### Material to process
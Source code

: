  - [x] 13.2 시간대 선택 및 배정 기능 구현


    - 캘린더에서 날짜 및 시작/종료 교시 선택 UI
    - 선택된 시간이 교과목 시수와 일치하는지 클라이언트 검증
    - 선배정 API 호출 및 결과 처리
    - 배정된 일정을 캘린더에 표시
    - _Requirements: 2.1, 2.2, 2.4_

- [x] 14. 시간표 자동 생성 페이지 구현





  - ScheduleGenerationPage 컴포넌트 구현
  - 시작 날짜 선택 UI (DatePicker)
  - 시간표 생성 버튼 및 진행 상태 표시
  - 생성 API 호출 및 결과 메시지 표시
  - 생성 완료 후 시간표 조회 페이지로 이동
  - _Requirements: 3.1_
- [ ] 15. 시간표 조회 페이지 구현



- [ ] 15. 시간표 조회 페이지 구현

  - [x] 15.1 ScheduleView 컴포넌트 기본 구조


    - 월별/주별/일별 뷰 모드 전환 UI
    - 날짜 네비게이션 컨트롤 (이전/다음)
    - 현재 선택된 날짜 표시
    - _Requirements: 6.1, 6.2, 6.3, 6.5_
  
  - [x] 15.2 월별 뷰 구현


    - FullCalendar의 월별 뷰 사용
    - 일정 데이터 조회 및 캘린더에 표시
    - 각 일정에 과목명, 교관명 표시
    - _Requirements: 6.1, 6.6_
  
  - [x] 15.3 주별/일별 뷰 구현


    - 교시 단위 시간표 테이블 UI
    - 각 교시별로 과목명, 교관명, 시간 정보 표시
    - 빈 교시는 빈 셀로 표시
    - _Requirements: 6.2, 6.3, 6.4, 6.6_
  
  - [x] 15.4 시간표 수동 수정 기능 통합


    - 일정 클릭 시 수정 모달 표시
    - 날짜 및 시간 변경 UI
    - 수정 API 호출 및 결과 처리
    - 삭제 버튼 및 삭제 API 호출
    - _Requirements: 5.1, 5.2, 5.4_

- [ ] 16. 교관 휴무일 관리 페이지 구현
######
What to work on:
The full set of entries should be copied out exactly as given.

Answer section:
Source code

:  - [x] 13.2 시간대 선택 및 배정 기능 구현


    - 캘린더에서 날짜 및 시작/종료 교시 선택 UI
    - 선택된 시간이 교과목 시수와 일치하는지 클라이언트 검증
    - 선배정 API 호출 및 결과 처리
    - 배정된 일정을 캘린더에 표시
    - _Requirements: 2.1, 2.2, 2.4_

- [x] 14. 시간표 자동 생성 페이지 구현





  - ScheduleGenerationPage 컴포넌트 구현
  - 시작 날짜 선택 UI (DatePicker)
  - 시간표 생성 버튼 및 진행 상태 표시
  - 생성 API 호출 및 결과 메시지 표시
  - 생성 완료 후 시간표 조회 페이지로 이동
  - _Requirements: 3.1_
- [ ] 15. 시간표 조회 페이지 구현



- [ ] 15. 시간표 조회 페이지 구현

  - [x] 15.1 ScheduleView 컴포넌트 기본 구조


    - 월별/주별/일별 뷰 모드 전환 UI
    - 날짜 네비게이션 컨트롤 (이전/다음)
    - 현재 선택된 날짜 표시
    - _Requirements: 6.1, 6.2, 6.3, 6.5_
  
  - [x] 15.2 월별 뷰 구현


    - FullCalendar의 월별 뷰 사용
    - 일정 데이터 조회 및 캘린더에 표시
    - 각 일정에 과목명, 교관명 표시
    - _Requirements: 6.1, 6.6_
  
  - [x] 15.3 주별/일별 뷰 구현


    - 교시 단위 시간표 테이블 UI
    - 각 교시별로 과목명, 교관명, 시간 정보 표시
    - 빈 교시는 빈 셀로 표시
    - _Requirements: 6.2, 6.3, 6.4, 6.6_
  
  - [x] 15.4 시간표 수동 수정 기능 통합


    - 일정 클릭 시 수정 모달 표시
    - 날짜 및 시간 변경 UI
    - 수정 API 호출 및 결과 처리
    - 삭제 버튼 및 삭제 API 호출
    - _Requirements: 5.1, 5.2, 5.4_

- [ ] 16. 교관 휴무일 관리 페이지 구현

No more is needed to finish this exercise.